EXERCISE AIM
Every line with the string "timing" in it belongs in your answer, so copy them all from the data.

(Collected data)
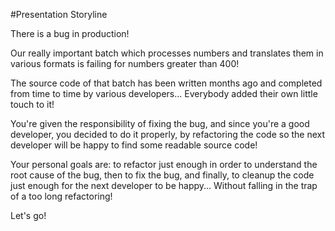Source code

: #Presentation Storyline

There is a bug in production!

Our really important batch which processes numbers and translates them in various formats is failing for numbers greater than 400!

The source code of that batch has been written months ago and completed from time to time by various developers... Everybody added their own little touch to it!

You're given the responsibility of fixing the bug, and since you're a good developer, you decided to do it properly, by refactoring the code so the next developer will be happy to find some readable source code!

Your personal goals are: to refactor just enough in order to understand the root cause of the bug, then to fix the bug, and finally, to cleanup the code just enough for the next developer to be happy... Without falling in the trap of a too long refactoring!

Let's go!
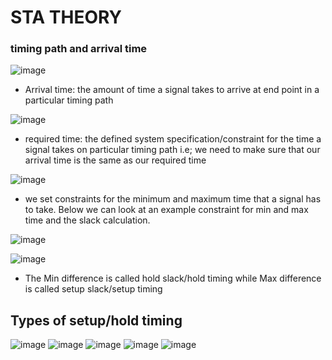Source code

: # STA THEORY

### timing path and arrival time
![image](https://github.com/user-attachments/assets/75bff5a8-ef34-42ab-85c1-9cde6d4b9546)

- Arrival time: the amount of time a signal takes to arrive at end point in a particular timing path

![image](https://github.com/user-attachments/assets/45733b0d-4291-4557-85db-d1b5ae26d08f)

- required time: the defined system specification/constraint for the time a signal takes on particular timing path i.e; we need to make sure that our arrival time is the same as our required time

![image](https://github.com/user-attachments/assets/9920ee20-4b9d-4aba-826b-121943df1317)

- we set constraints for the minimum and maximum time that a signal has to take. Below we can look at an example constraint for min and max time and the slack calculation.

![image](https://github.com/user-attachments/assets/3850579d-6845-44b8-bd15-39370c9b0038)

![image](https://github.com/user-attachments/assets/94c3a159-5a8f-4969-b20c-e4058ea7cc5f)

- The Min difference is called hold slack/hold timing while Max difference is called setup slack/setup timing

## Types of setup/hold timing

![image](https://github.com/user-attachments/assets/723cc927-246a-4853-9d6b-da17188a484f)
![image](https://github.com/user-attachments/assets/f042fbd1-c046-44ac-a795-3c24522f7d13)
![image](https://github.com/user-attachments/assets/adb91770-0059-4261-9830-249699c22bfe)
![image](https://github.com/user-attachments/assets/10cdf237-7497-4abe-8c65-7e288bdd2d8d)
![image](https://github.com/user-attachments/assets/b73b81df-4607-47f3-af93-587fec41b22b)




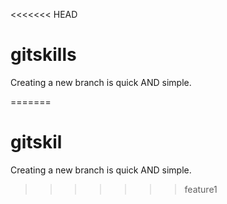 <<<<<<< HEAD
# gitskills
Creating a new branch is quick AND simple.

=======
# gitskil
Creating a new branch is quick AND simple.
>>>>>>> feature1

SOLVED PROBLEM
### timing path and arrival time
- Arrival time: the amount of time a signal takes to arrive at end point in a particular timing path
- required time: the defined system specification/constraint for the time a signal takes on particular timing path i.e; we need to make sure that our arrival time is the same as our required time
- The Min difference is called hold slack/hold timing while Max difference is called setup slack/setup timing
## Types of setup/hold timing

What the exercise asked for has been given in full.